▸ EXERCISE DETAILS
Pull every line from the records that has the word "chunk" in it.

▸ DATA FOR ANALYSIS
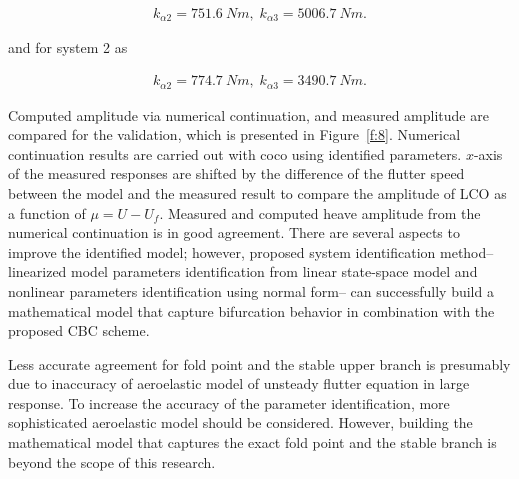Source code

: \documentclass[openacc]{rsproca_new}%
\theoremstyle{own}
\newcommand{\Fref}[1]{Figure~\ref{#1}}
\begin{document}
\begin{align}\label{eq:2-15}
k_{\alpha2}=751.6 \: Nm, \; k_{\alpha3}=5006.7 \: Nm.
\end{align}

\noindent and for system 2 as

\begin{align}\label{eq:2-15-2}
k_{\alpha2}=774.7 \: Nm, \; k_{\alpha3}=3490.7 \: Nm.
\end{align}

Computed amplitude via numerical continuation, and measured amplitude are compared for the validation, which is presented in \Fref{f:8}. Numerical continuation results are carried out with coco \cite{dankowicz2013recipes} using identified parameters. $x$-axis of the measured responses are shifted by the difference of the flutter speed between the model and the measured result to compare the amplitude of LCO as a function of $\mu=U-U_f$. Measured and computed heave amplitude from the numerical continuation is in good agreement. There are several aspects to improve the identified model; however, proposed system identification method-- linearized model parameters identification from linear state-space model and nonlinear parameters identification using normal form-- can successfully build a mathematical model that capture bifurcation behavior in combination with the proposed CBC scheme.

Less accurate agreement for fold point and the stable upper branch is presumably due to inaccuracy of aeroelastic model of unsteady flutter equation in large response. To increase the accuracy of the parameter identification, more sophisticated aeroelastic model should be considered. However, building the mathematical model that captures the exact fold point and the stable branch is beyond the scope of this research.
\end{document}
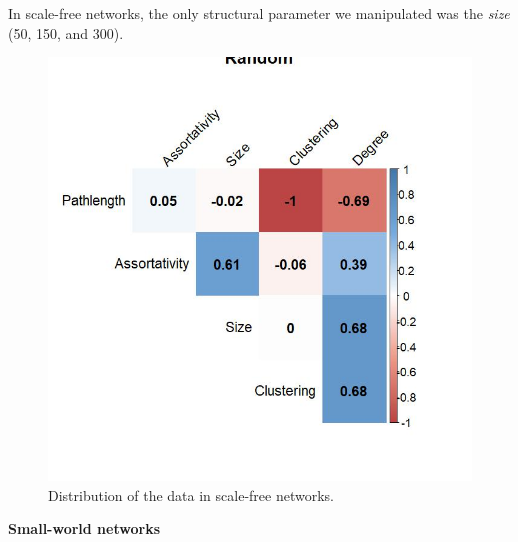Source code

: \documentclass[
]{article}
\begin{document}
In scale-free networks, the only structural parameter we manipulated was
the \emph{size} (50, 150, and 300).

\begin{figure}[!H]

{\centering \includegraphics{./Figures/unnamed-chunk-75-1} 

}

\caption{Distribution of the data in scale-free networks.}\label{fig:unnamed-chunk-75}
\end{figure}

\textbf{Small-world networks}
\end{document}

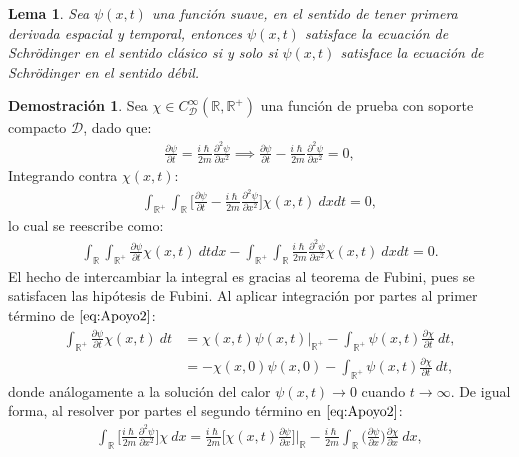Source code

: \documentclass[12pt]{article}
\newtheorem{lem}[teo]{Lema}
\theoremstyle{definition}
\newtheorem*{demo}{Demostración}
\newcommand*{\field}[1]{\mathbb{#1}}
\begin{document}
\begin{lem}
    Sea $\psi(x,t)$ una función suave, en el sentido de tener primera derivada espacial y temporal, entonces $\psi(x,t)$ satisface la ecuación de Schrödinger en el sentido clásico si y solo si $\psi(x,t)$ satisface la ecuación de Schrödinger en el sentido débil.
\end{lem}
    \begin{demo}
        Sea $\chi \in C^{\infty}_{\mathcal{D}}(\field{R},\field{R}^{+})$ una función de prueba con soporte compacto $\mathcal{D}$, dado que:
        \begin{align*}
            \frac{\partial\psi}{\partial t} = \frac{i\hslash}{2m}\frac{\partial^2\psi}{\partial x^2} \implies
            \frac{\partial\psi}{\partial t} -
            \frac{i\hslash}{2m}\frac{\partial^2\psi}{\partial x^2}  = 0,
        \end{align*}
        Integrando contra $\chi(x,t)$:
        \begin{align*}
           \int_{\field{R}^+}\int_{\field{R}}\bigg[\frac{\partial\psi}{\partial t} -\frac{i\hslash}{2m}\frac{\partial^2\psi}{\partial x^2}\bigg]\chi(x,t) \:dxdt = 0,
        \end{align*}
        lo cual se reescribe como:
        \begin{align} \int_{\field{R}}\int_{\field{R}^+}\frac{\partial\psi}{\partial t}\chi(x,t) \: dtdx - \int_{\field{R}^+}\int_{\field{R}}\frac{i\hslash}{2m}\frac{\partial^2\psi}{\partial x^2}\chi(x,t) \:dxdt = 0.
        \label{eq:Apoyo2}  \end{align}
        El hecho de intercambiar la integral es gracias al teorema de Fubini, pues se satisfacen las hipótesis de Fubini. 
        Al aplicar integración por partes al primer término de $\eqref{eq:Apoyo2}$:
        \begin{align*}
            \int_{\field{R}^+}\frac{\partial\psi}{\partial t}\chi(x,t) \: dt & = \chi(x,t)\psi(x,t)\Big|_{\field{R}^+} - \int_{\field{R}^+}\psi(x,t)\frac{\partial\chi}{\partial t} \: dt,
            \\
            & = -\chi(x,0)\psi(x,0) - \int_{\field{R}^+}\psi(x,t)\frac{\partial\chi}{\partial t} \: dt,
        \end{align*}
        donde análogamente a la solución del calor $\psi(x,t) \rightarrow 0$ cuando $t \rightarrow \infty$. De igual forma, al resolver por partes el segundo término en $\eqref{eq:Apoyo2}$: \begin{align*} \int_{\field{R}}\bigg[\frac{i\hslash}{2m}\frac{\partial^2\psi}{\partial x^2}\bigg]\chi \: dx = \frac{i\hslash}{2m}\bigg[\chi(x,t)\frac{\partial\psi}{\partial x}\bigg]\Big|_{\field{R}} - \frac{i\hslash}{2m} \int_{\field{R}}\bigg(\frac{\partial\psi}{\partial x} \bigg)\frac{\partial \chi}{\partial x} \: dx,

\end{align*}
\end{demo}
\end{document}
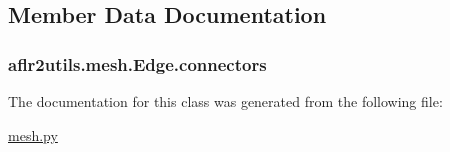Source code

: \subsection{Member Data Documentation}
\hypertarget{classaflr2utils_1_1mesh_1_1Edge_a603d7b5e739427130f9855a98fefc62b}{
\subsubsection[{connectors}]{\setlength{\rightskip}{0pt plus 5cm}aflr2utils.\-mesh.\-Edge.\-connectors}}\label{classaflr2utils_1_1mesh_1_1Edge_a603d7b5e739427130f9855a98fefc62b}


The documentation for this class was generated from the following file\-:\begin{DoxyCompactItemize}
\item 
\hyperlink{mesh_8py}{mesh.\-py}\end{DoxyCompactItemize}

▸ RESPONSE TO THIS TASK
{\centering \includegraphics{./Figures/unnamed-chunk-75-1} 
\caption{Distribution of the data in scale-free networks.}\label{fig:unnamed-chunk-75}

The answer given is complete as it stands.